What you have to do:
In the records below, begin at the line containing "show help text)" and end at the line containing "3. Documentation is"; quote every line in that span exactly, including both boundary lines, and no others.

Source texts of formatted documents:
--------------------

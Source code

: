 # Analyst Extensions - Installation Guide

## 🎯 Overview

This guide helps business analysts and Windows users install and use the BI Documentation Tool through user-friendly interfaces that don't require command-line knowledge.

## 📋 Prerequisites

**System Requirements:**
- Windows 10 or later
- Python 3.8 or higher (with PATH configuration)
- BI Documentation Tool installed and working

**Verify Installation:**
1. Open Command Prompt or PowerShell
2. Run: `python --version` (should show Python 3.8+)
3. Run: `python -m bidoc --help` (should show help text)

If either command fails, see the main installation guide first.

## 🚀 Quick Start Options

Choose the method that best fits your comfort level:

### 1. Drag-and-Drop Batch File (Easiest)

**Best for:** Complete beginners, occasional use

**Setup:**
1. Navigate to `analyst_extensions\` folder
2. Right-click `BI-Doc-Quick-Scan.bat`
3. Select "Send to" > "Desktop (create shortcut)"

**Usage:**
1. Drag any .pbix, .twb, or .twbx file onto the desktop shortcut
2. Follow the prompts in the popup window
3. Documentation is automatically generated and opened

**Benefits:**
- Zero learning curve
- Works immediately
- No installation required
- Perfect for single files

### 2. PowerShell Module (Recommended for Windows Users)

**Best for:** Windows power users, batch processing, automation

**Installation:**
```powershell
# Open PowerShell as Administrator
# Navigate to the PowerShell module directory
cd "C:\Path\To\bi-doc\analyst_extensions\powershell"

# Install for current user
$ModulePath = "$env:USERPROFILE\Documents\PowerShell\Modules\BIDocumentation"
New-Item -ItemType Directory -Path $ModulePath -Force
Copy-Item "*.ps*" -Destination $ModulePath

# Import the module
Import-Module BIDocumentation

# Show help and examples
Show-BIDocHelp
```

--------------------

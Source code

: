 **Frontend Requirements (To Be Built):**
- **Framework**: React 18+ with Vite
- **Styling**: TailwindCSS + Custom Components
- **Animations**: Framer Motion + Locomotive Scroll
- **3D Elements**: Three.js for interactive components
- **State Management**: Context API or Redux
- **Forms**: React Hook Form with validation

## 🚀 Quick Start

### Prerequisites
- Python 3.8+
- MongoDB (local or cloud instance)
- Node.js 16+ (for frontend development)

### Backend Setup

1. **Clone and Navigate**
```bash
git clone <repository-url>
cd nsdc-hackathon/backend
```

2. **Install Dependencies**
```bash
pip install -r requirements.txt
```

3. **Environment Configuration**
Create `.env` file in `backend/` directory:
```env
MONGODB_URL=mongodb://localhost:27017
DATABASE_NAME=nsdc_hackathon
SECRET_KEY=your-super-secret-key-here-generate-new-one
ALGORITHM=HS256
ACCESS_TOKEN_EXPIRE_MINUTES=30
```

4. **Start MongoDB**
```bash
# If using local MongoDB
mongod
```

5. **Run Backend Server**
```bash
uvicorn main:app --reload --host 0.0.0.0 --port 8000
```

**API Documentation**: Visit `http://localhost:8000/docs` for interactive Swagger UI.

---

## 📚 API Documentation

--------------------

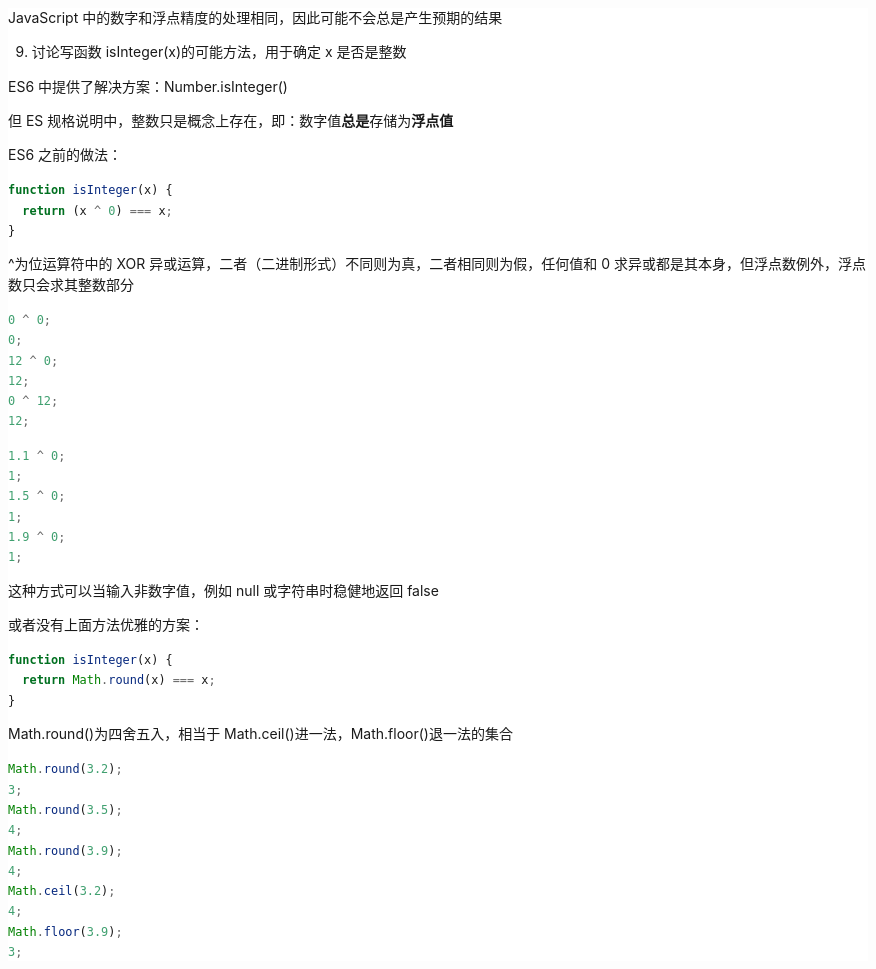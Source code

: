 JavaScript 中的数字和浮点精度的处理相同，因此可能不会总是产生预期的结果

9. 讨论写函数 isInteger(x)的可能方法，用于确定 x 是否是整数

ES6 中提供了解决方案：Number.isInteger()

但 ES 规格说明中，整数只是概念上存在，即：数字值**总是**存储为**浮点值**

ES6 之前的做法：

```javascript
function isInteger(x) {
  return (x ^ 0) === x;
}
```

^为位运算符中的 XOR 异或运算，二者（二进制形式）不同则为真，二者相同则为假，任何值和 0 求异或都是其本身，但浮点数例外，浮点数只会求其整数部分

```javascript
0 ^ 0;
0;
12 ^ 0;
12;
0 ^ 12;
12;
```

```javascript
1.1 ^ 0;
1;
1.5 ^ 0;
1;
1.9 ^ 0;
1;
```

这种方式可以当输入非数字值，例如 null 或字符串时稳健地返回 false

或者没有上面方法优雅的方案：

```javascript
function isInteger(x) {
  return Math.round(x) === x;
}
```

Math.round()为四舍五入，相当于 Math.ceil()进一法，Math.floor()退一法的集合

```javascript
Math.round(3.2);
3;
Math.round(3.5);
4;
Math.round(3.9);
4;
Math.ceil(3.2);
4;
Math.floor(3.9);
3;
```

--------------------

Output of the task:
3. Run: `python -m bidoc --help` (should show help text)

If either command fails, see the main installation guide first.

## 🚀 Quick Start Options

Choose the method that best fits your comfort level:

### 1. Drag-and-Drop Batch File (Easiest)

**Best for:** Complete beginners, occasional use

**Setup:**
1. Navigate to `analyst_extensions\` folder
2. Right-click `BI-Doc-Quick-Scan.bat`
3. Select "Send to" > "Desktop (create shortcut)"

**Usage:**
1. Drag any .pbix, .twb, or .twbx file onto the desktop shortcut
2. Follow the prompts in the popup window
3. Documentation is automatically generated and opened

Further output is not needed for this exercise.